**Exercise brief:** Write the data out again exactly, with no pictures.

-*-*-

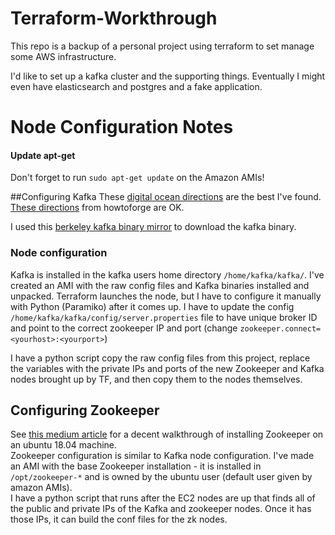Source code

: # Terraform-Workthrough
This repo is a backup of a personal project using terraform to set manage some AWS infrastructure.

I'd like to set up a kafka cluster and the supporting things. Eventually I might even have elasticsearch and postgres and a fake application.

# Node Configuration Notes
#### Update apt-get  
Don't forget to run `sudo apt-get update` on the Amazon AMIs!

##Configuring Kafka
These [digital ocean directions](https://www.digitalocean.com/community/tutorials/how-to-install-apache-kafka-on-ubuntu-18-04) are the best I've found. [These directions](https://www.howtoforge.com/tutorial/ubuntu-apache-kafka-installation/) from howtoforge are OK.

I used this [berkeley kafka binary mirror](http://mirrors.ocf.berkeley.edu/apache/kafka/2.2.0/kafka_2.12-2.2.0.tgz) to download the kafka binary.

### Node configuration
Kafka is installed in the kafka users home directory `/home/kafka/kafka/`. I've created an AMI with the raw config files and 
Kafka binaries installed and unpacked. Terraform launches the node, but I have to configure it manually with Python (Paramiko) 
after it comes up. I have to update the config `/home/kafka/kafka/config/server.properties` file to have unique broker ID 
and point to the correct zookeeper IP and port (change `zookeeper.connect=<yourhost>:<yourport>`)

I have a python script copy the raw config files from this project, replace the variables with the private IPs and 
ports of the new Zookeeper and Kafka nodes brought up by TF, and then copy them to the nodes themselves.

## Configuring Zookeeper
See [this medium article](https://medium.com/@ryannel/installing-zookeeper-on-ubuntu-9f1f70f22e25) for a decent walkthrough of installing
Zookeeper on an ubuntu 18.04 machine.  
Zookeeper configuration is similar to Kafka node configuration. I've made an AMI with the base Zookeeper installation - it is installed in `/opt/zookeeper-*` and is owned by the ubuntu user (default user given by amazon AMIs).  
I have a python script that runs after the EC2 nodes are up that finds all of the public and private IPs of the Kafka and zookeeper nodes. Once it has those IPs, it can build the conf files for the zk nodes.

-*-*-

**Answer to the exercise:**
Source code

: # Terraform-Workthrough
This repo is a backup of a personal project using terraform to set manage some AWS infrastructure.

I'd like to set up a kafka cluster and the supporting things. Eventually I might even have elasticsearch and postgres and a fake application.

# Node Configuration Notes
#### Update apt-get  
Don't forget to run `sudo apt-get update` on the Amazon AMIs!

##Configuring Kafka
These [digital ocean directions](https://www.digitalocean.com/community/tutorials/how-to-install-apache-kafka-on-ubuntu-18-04) are the best I've found. [These directions](https://www.howtoforge.com/tutorial/ubuntu-apache-kafka-installation/) from howtoforge are OK.

I used this [berkeley kafka binary mirror](http://mirrors.ocf.berkeley.edu/apache/kafka/2.2.0/kafka_2.12-2.2.0.tgz) to download the kafka binary.

### Node configuration
Kafka is installed in the kafka users home directory `/home/kafka/kafka/`. I've created an AMI with the raw config files and 
Kafka binaries installed and unpacked. Terraform launches the node, but I have to configure it manually with Python (Paramiko) 
after it comes up. I have to update the config `/home/kafka/kafka/config/server.properties` file to have unique broker ID 
and point to the correct zookeeper IP and port (change `zookeeper.connect=<yourhost>:<yourport>`)

I have a python script copy the raw config files from this project, replace the variables with the private IPs and 
ports of the new Zookeeper and Kafka nodes brought up by TF, and then copy them to the nodes themselves.

## Configuring Zookeeper
See [this medium article](https://medium.com/@ryannel/installing-zookeeper-on-ubuntu-9f1f70f22e25) for a decent walkthrough of installing
Zookeeper on an ubuntu 18.04 machine.  
Zookeeper configuration is similar to Kafka node configuration. I've made an AMI with the base Zookeeper installation - it is installed in `/opt/zookeeper-*` and is owned by the ubuntu user (default user given by amazon AMIs).  
I have a python script that runs after the EC2 nodes are up that finds all of the public and private IPs of the Kafka and zookeeper nodes. Once it has those IPs, it can build the conf files for the zk nodes.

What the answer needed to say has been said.